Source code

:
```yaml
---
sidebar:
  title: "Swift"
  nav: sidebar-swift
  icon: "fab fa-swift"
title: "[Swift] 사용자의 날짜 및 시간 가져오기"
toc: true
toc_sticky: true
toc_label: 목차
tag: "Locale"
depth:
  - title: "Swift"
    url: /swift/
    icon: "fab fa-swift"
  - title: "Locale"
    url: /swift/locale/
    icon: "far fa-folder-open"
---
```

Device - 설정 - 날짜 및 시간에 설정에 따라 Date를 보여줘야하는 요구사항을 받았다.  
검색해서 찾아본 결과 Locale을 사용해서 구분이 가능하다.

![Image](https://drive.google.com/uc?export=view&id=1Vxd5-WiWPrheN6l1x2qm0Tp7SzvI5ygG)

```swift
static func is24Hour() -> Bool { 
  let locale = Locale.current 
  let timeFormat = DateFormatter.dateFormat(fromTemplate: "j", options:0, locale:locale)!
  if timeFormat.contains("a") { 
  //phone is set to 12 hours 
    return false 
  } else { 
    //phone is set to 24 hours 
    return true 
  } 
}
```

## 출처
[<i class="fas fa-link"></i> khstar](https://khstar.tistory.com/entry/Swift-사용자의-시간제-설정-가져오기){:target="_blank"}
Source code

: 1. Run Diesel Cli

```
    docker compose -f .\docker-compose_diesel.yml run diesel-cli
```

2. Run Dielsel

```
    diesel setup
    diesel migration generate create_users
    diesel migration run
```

━━━━━━━━━━━━━━━━━━━━━━━━━━━━━━

- [WHAT IS REQUIRED]: Check the listing above for lines containing the string "title", and copy each one.

- [RESULT]:
  title: "Swift"
title: "[Swift] 사용자의 날짜 및 시간 가져오기"
  - title: "Swift"
  - title: "Locale"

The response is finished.